Chapter 11: Rethink “race [since it] has once again re-entered the domain of biological truth, viewed now through a molecular gaze. A new molecular deployment of race has emerged out of genomic thinking.” “Worlwide (sic), we witness a renewed interest in terms of the identification of biological differences.”
Chapter 12: Vilify and, if necessary, ostracise counter-revolutionaries who cooperate and, especially, collude with the ‘others’, by “assimilating colonialist thought in its most corrupt form”.
I invite Maxwele, Price, Mangcu, Mlandu, Lushaba, Lange, Mbembe, VC Phakeng, members of the BAC, CCWG et al. to enter into conversations on (better still vigorously debate) the above outline to clarify decolonist views on UCT’s disputed past (see here and here), toxic recent history and uncertain future. In the meantime, I offer my own thoughts.
UCT is not dead. It is still the pre-eminent university, locally and within Africa, highly competitive internationally and populated by brilliant, creative and innovative academics of all persuasion, young and old. During the ‘Good Old Days’ (VC Ramphele’s administration), its faculty and departmental structures were profoundly ‘inclusive’ and ‘Afro-centrified’ (certainly within the Faculties of Science and Engineering) to great effect, promoting trans-disciplinary collaboration. Ramphele was also highly successful in recruiting young ‘black’ academics, especially women. Sadly, during the same period, the centralised administration grew dramatically in size and cost, and academic power, but not accountability, became concentrated ‘down-the-hill’ in the hands of highly paid deputy vice-chancellors, corporate executive directors and a host of bureaucrats and academic social engineers. Responsibility for academic support for first-year students educationally increasingly ‘disabled’ by a collapsing Basic Education System continued to be shifted from Core faculties and departments and devolved to the centrally-controlled Centre for Higher Education Development (CHED), an effectively independent highly costly, add-on, faculty-like structure tasked with helping these students to “bridge the gap” between secondary and tertiary education. It has failed to do so from day one and, furthermore, created a sense of marginalisation and alienation in these students who fell under its care and, perhaps even more harmful, socio-educational engineering. This situation was exacerbated by massively increasing the numbers of CHED-students during the Ndebele and Price Eras, without concomitant increases in Core academics and bureaucrats sympathetic to their plight. During the Price Era, the situation deteriorated further when financial, rather than innovative academic, solutions took priority. This generated anxiety that morphed into the alienation of some CHED-students that pre-adapted them to become Fallists. The vast majority of intimidated students were subjected to “blended learning” (academic load-shedding?) and were, ultimately, required to write examinations in concentration-camp-like tents.

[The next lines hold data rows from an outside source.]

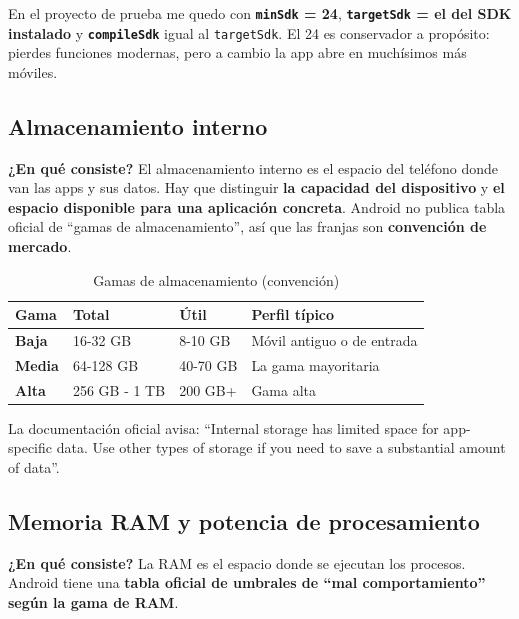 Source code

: \documentclass[11pt,a4paper]{article}
\newcommand{\code}[1]{\texttt{\color{navylight}#1}}
\newcommand{\campo}[1]{\textbf{\color{navy}#1}}
\begin{document}
	En el proyecto de prueba me quedo con \textbf{\code{minSdk} = 24}, \textbf{\code{targetSdk} = el del SDK instalado} y \textbf{\code{compileSdk}} igual al \code{targetSdk}. El 24 es conservador a propósito: pierdes funciones modernas, pero a cambio la app abre en muchísimos más móviles.
	
	\subsection{Almacenamiento interno}
	
	\campo{¿En qué consiste?}
	El almacenamiento interno es el espacio del teléfono donde van las apps y sus datos. Hay que distinguir \textbf{la capacidad del dispositivo} y \textbf{el espacio disponible para una aplicación concreta}. Android no publica tabla oficial de \enquote{gamas de almacenamiento}, así que las franjas son \textbf{convención de mercado}.
	
	\begin{table}[htbp]
		\centering
		\small
		\begin{tabularx}{\textwidth}{@{}l l l >{\RaggedRight\arraybackslash}X@{}}
			\toprule
			\rowcolor{primary}
			\textcolor{paper}{\sffamily\bfseries Gama} & \textcolor{paper}{\sffamily\bfseries Total} & \textcolor{paper}{\sffamily\bfseries Útil} & \textcolor{paper}{\sffamily\bfseries Perfil típico} \\
			\midrule
			\textbf{Baja} & 16-32 GB & 8-10 GB & Móvil antiguo o de entrada \\
			\rowcolor{soft}
			\textbf{Media} & 64-128 GB & 40-70 GB & La gama mayoritaria \\
			\textbf{Alta} & 256 GB - 1 TB & 200 GB+ & Gama alta \\
			\bottomrule
		\end{tabularx}
		\caption{Gamas de almacenamiento (convención)}
	\end{table}
	
	La documentación oficial avisa: \enquote{Internal storage has limited space for app-specific data. Use other types of storage if you need to save a substantial amount of data}.
	
	\subsection{Memoria RAM y potencia de procesamiento}
	
	\campo{¿En qué consiste?}
	La RAM es el espacio donde se ejecutan los procesos. Android tiene una \textbf{tabla oficial de umbrales de \enquote{mal comportamiento} según la gama de RAM}.
	
\end{document}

We now have a VC superbly equipped as an educator, researcher and administrator, who sees students and academics committed to excellence as her chief ‘customers’ and has declared her determination to resuscitate debate to make decolonisation a constructive process. Before Fallists are allowed to implement their radical, poorly articulated, untested and potentially destructive ‘solutions’ incoherently articulated in the broadly discredited CCWG Framework Document, let’s give Prof. Phakeng, dedicated academics and students (present and past) a chance to take back control of the Academy and transform UCT into a competitive African alternative to the best universities outside of the continent. Also, by the way, no amount of “genomic thinking” can be employed to allow human races to re-enter the “domain of biological truth”. Robert Sobukwe got it right, there is only one human race. Those who doubt me see here and here.
In the meantime, while the social engineers have “conversations” and law-breaking Fallists burn artwork, motor vehicles and offices, subsidy-earning CHED-kids fail to obtain a degree certificate or take six years to get a third-class piece of paper.